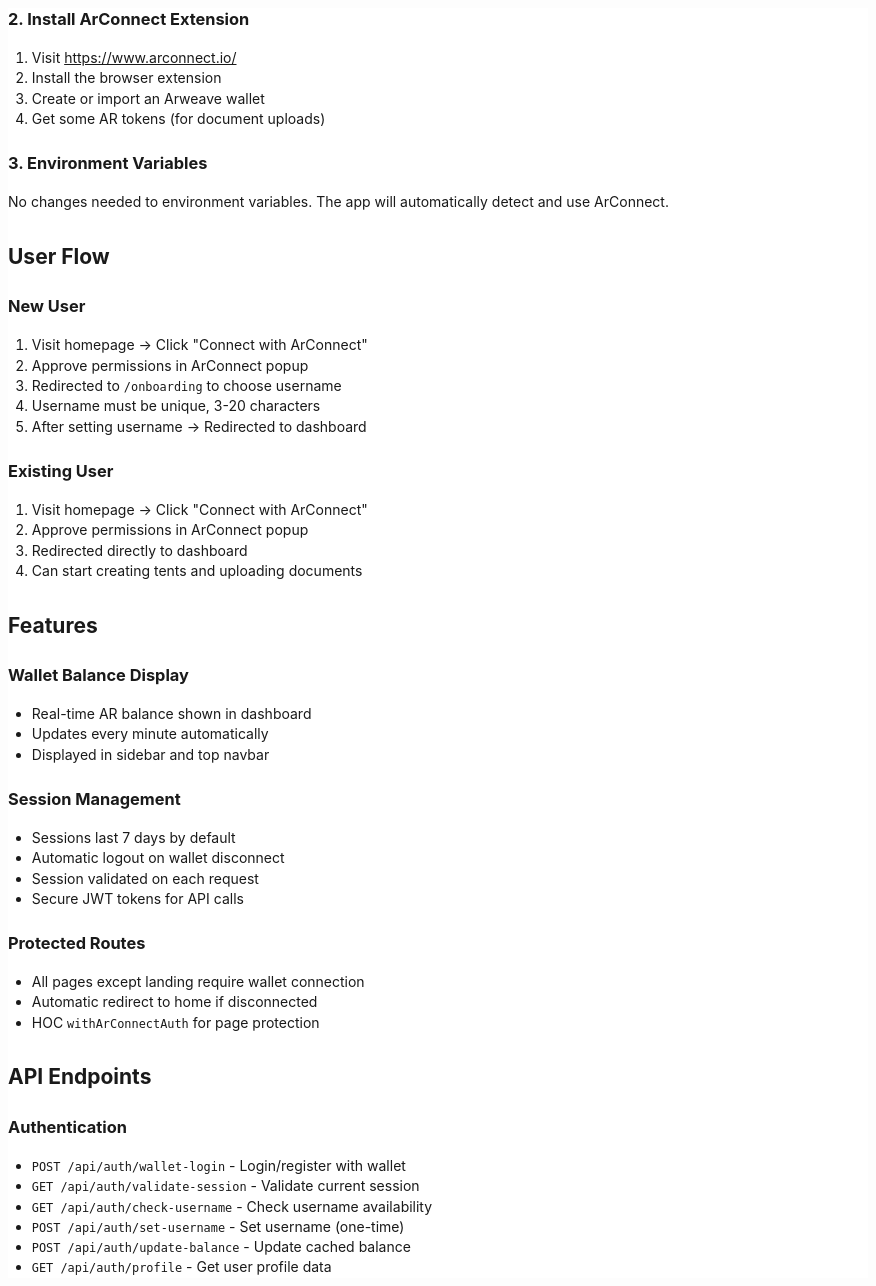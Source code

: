 ### 2. Install ArConnect Extension

1. Visit https://www.arconnect.io/
2. Install the browser extension
3. Create or import an Arweave wallet
4. Get some AR tokens (for document uploads)

### 3. Environment Variables

No changes needed to environment variables. The app will automatically detect and use ArConnect.

## User Flow

### New User
1. Visit homepage → Click "Connect with ArConnect"
2. Approve permissions in ArConnect popup
3. Redirected to `/onboarding` to choose username
4. Username must be unique, 3-20 characters
5. After setting username → Redirected to dashboard

### Existing User
1. Visit homepage → Click "Connect with ArConnect"
2. Approve permissions in ArConnect popup
3. Redirected directly to dashboard
4. Can start creating tents and uploading documents

## Features

### Wallet Balance Display
- Real-time AR balance shown in dashboard
- Updates every minute automatically
- Displayed in sidebar and top navbar

### Session Management
- Sessions last 7 days by default
- Automatic logout on wallet disconnect
- Session validated on each request
- Secure JWT tokens for API calls

### Protected Routes
- All pages except landing require wallet connection
- Automatic redirect to home if disconnected
- HOC `withArConnectAuth` for page protection

## API Endpoints

### Authentication
- `POST /api/auth/wallet-login` - Login/register with wallet
- `GET /api/auth/validate-session` - Validate current session
- `GET /api/auth/check-username` - Check username availability
- `POST /api/auth/set-username` - Set username (one-time)
- `POST /api/auth/update-balance` - Update cached balance
- `GET /api/auth/profile` - Get user profile data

- _PROBLEM STATEMENT_
Begin at the first line of the records. Print every line through the one containing "### Wallet Balance Display" exactly, but skip the pictures.

- _ANSWER FOR THE TASK_
Source code

: ### 2. Install ArConnect Extension

1. Visit https://www.arconnect.io/
2. Install the browser extension
3. Create or import an Arweave wallet
4. Get some AR tokens (for document uploads)

### 3. Environment Variables

No changes needed to environment variables. The app will automatically detect and use ArConnect.

## User Flow

### New User
1. Visit homepage → Click "Connect with ArConnect"
2. Approve permissions in ArConnect popup
3. Redirected to `/onboarding` to choose username
4. Username must be unique, 3-20 characters
5. After setting username → Redirected to dashboard

### Existing User
1. Visit homepage → Click "Connect with ArConnect"
2. Approve permissions in ArConnect popup
3. Redirected directly to dashboard
4. Can start creating tents and uploading documents

## Features

### Wallet Balance Display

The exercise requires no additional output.